(WHAT THE EXERCISE ASKS):
Check the entries below for lines with "spring"; report only how many there are.

(DATA EXTRACTS):
****************

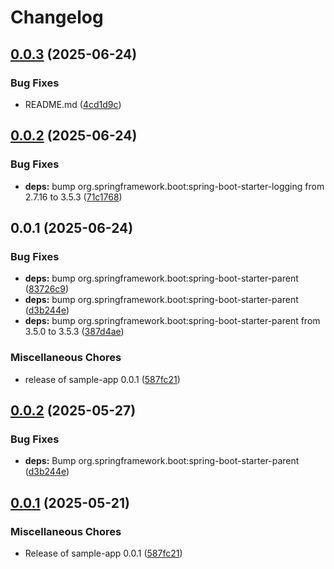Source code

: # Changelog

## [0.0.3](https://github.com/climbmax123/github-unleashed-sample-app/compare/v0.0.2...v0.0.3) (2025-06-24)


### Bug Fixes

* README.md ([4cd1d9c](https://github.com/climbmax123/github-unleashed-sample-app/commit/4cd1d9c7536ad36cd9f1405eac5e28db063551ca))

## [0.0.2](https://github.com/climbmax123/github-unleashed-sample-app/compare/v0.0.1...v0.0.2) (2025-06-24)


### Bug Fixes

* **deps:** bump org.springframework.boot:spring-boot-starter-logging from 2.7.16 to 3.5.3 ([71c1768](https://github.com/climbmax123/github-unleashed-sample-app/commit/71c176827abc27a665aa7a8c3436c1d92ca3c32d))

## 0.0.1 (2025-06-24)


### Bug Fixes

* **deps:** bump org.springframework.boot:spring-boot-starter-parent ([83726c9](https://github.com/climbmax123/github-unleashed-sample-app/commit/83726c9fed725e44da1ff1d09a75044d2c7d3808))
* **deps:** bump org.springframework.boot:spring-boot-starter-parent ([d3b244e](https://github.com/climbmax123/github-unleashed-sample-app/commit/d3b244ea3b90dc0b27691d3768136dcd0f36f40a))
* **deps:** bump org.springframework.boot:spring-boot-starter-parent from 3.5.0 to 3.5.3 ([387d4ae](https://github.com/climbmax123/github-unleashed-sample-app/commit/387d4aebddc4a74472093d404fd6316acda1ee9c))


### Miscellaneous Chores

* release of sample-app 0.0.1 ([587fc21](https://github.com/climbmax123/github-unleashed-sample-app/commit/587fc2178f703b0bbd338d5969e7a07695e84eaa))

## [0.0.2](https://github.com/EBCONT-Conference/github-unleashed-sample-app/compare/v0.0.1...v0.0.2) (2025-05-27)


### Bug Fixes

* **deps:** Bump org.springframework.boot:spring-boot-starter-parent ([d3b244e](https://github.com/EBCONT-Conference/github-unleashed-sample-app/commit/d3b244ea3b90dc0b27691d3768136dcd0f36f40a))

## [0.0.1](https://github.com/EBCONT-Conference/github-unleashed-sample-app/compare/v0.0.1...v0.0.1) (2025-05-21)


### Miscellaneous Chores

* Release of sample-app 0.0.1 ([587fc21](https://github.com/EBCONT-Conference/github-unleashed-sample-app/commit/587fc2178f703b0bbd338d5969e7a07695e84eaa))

****************

(EXPECTED ANSWER):
5